**HOW TO COMPLETE THIS TASK**
If an entry holds a picture, leave the picture out and output everything else exactly.

**SOURCE DATA**

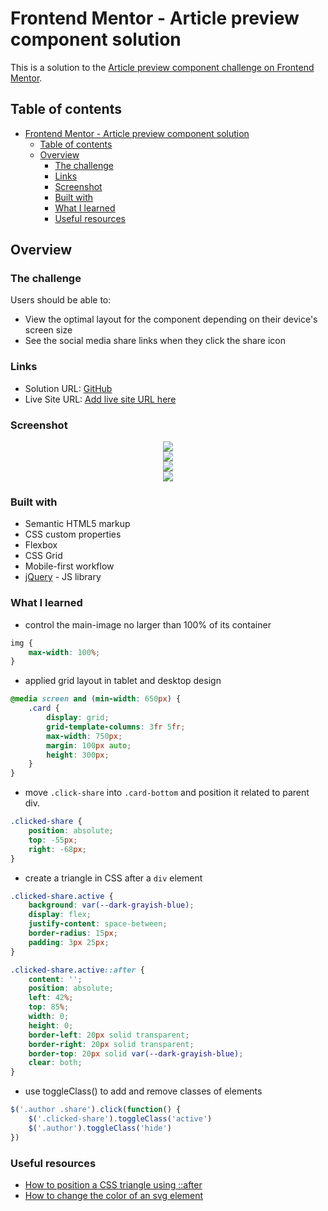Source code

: # Frontend Mentor - Article preview component solution

This is a solution to the [Article preview component challenge on Frontend Mentor](https://www.frontendmentor.io/challenges/article-preview-component-dYBN_pYFT). 

## Table of contents

- [Frontend Mentor - Article preview component solution](#frontend-mentor---article-preview-component-solution)
  - [Table of contents](#table-of-contents)
  - [Overview](#overview)
    - [The challenge](#the-challenge)
    - [Links](#links)
    - [Screenshot](#screenshot)
    - [Built with](#built-with)
    - [What I learned](#what-i-learned)
    - [Useful resources](#useful-resources)

## Overview

### The challenge

Users should be able to:

- View the optimal layout for the component depending on their device's screen size
- See the social media share links when they click the share icon

### Links

- Solution URL: [GitHub](https://github.com/summermmg/Article-preview-component)
- Live Site URL: [Add live site URL here](https://your-live-site-url.com)
 
### Screenshot

<div align="center"><img src="./images/screenshot/mobile-design.png" /></div>
<div align="center"><img src="./images/screenshot/mobile-active.png" /></div>
<div align="center"><img src="./images/screenshot/desktop-design.png" /></div>
<div align="center"><img src="./images/screenshot/desktop-active.png" /></div>


### Built with

- Semantic HTML5 markup
- CSS custom properties
- Flexbox
- CSS Grid
- Mobile-first workflow
- [jQuery](https://jquery.com/) - JS library

### What I learned
* control the main-image no larger than 100% of its container 
```css
img {
    max-width: 100%;
}
```
* applied grid layout in tablet and desktop design
```css
@media screen and (min-width: 650px) {
    .card {
        display: grid;
        grid-template-columns: 3fr 5fr;
        max-width: 750px;
        margin: 100px auto;
        height: 300px;
    }
}
```  
* move `.click-share` into `.card-bottom` and position it related to parent div. 
```css
.clicked-share {
    position: absolute;
    top: -55px;
    right: -68px;
}
```
* create a triangle in CSS after a `div` element  
```css
.clicked-share.active {
    background: var(--dark-grayish-blue);
    display: flex;
    justify-content: space-between;
    border-radius: 15px;
    padding: 3px 25px;
}

.clicked-share.active::after {
    content: '';
    position: absolute;
    left: 42%;
    top: 85%;
    width: 0;
    height: 0;
    border-left: 20px solid transparent;
    border-right: 20px solid transparent;
    border-top: 20px solid var(--dark-grayish-blue);
    clear: both;
}
```
* use toggleClass() to add and remove classes of elements
```js
$('.author .share').click(function() {
    $('.clicked-share').toggleClass('active')
    $('.author').toggleClass('hide')
})
```

### Useful resources

- [How to position a CSS triangle using ::after](https://stackoverflow.com/questions/25065661/how-to-position-a-css-triangle-using-after)
- [How to change the color of an svg element](https://stackoverflow.com/questions/22252472/how-to-change-the-color-of-an-svg-element#:~:text=You%20can't%20change%20the,or%20using%20inline.)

**OUTPUT FOR THIS EXERCISE**
Source code

: # Frontend Mentor - Article preview component solution

This is a solution to the [Article preview component challenge on Frontend Mentor](https://www.frontendmentor.io/challenges/article-preview-component-dYBN_pYFT). 

## Table of contents

- [Frontend Mentor - Article preview component solution](#frontend-mentor---article-preview-component-solution)
  - [Table of contents](#table-of-contents)
  - [Overview](#overview)
    - [The challenge](#the-challenge)
    - [Links](#links)
    - [Screenshot](#screenshot)
    - [Built with](#built-with)
    - [What I learned](#what-i-learned)
    - [Useful resources](#useful-resources)

## Overview

### The challenge

Users should be able to:

- View the optimal layout for the component depending on their device's screen size
- See the social media share links when they click the share icon

### Links

- Solution URL: [GitHub](https://github.com/summermmg/Article-preview-component)
- Live Site URL: [Add live site URL here](https://your-live-site-url.com)
 
### Screenshot

<div align="center"><img src="./images/screenshot/mobile-design.png" /></div>
<div align="center"><img src="./images/screenshot/mobile-active.png" /></div>
<div align="center"><img src="./images/screenshot/desktop-design.png" /></div>
<div align="center"><img src="./images/screenshot/desktop-active.png" /></div>


### Built with

- Semantic HTML5 markup
- CSS custom properties
- Flexbox
- CSS Grid
- Mobile-first workflow
- [jQuery](https://jquery.com/) - JS library

### What I learned
* control the main-image no larger than 100% of its container 
```css
img {
    max-width: 100%;
}
```
* applied grid layout in tablet and desktop design
```css
@media screen and (min-width: 650px) {
    .card {
        display: grid;
        grid-template-columns: 3fr 5fr;
        max-width: 750px;
        margin: 100px auto;
        height: 300px;
    }
}
```  
* move `.click-share` into `.card-bottom` and position it related to parent div. 
```css
.clicked-share {
    position: absolute;
    top: -55px;
    right: -68px;
}
```
* create a triangle in CSS after a `div` element  
```css
.clicked-share.active {
    background: var(--dark-grayish-blue);
    display: flex;
    justify-content: space-between;
    border-radius: 15px;
    padding: 3px 25px;
}

.clicked-share.active::after {
    content: '';
    position: absolute;
    left: 42%;
    top: 85%;
    width: 0;
    height: 0;
    border-left: 20px solid transparent;
    border-right: 20px solid transparent;
    border-top: 20px solid var(--dark-grayish-blue);
    clear: both;
}
```
* use toggleClass() to add and remove classes of elements
```js
$('.author .share').click(function() {
    $('.clicked-share').toggleClass('active')
    $('.author').toggleClass('hide')
})
```

### Useful resources

- [How to position a CSS triangle using ::after](https://stackoverflow.com/questions/25065661/how-to-position-a-css-triangle-using-after)
- [How to change the color of an svg element](https://stackoverflow.com/questions/22252472/how-to-change-the-color-of-an-svg-element#:~:text=You%20can't%20change%20the,or%20using%20inline.)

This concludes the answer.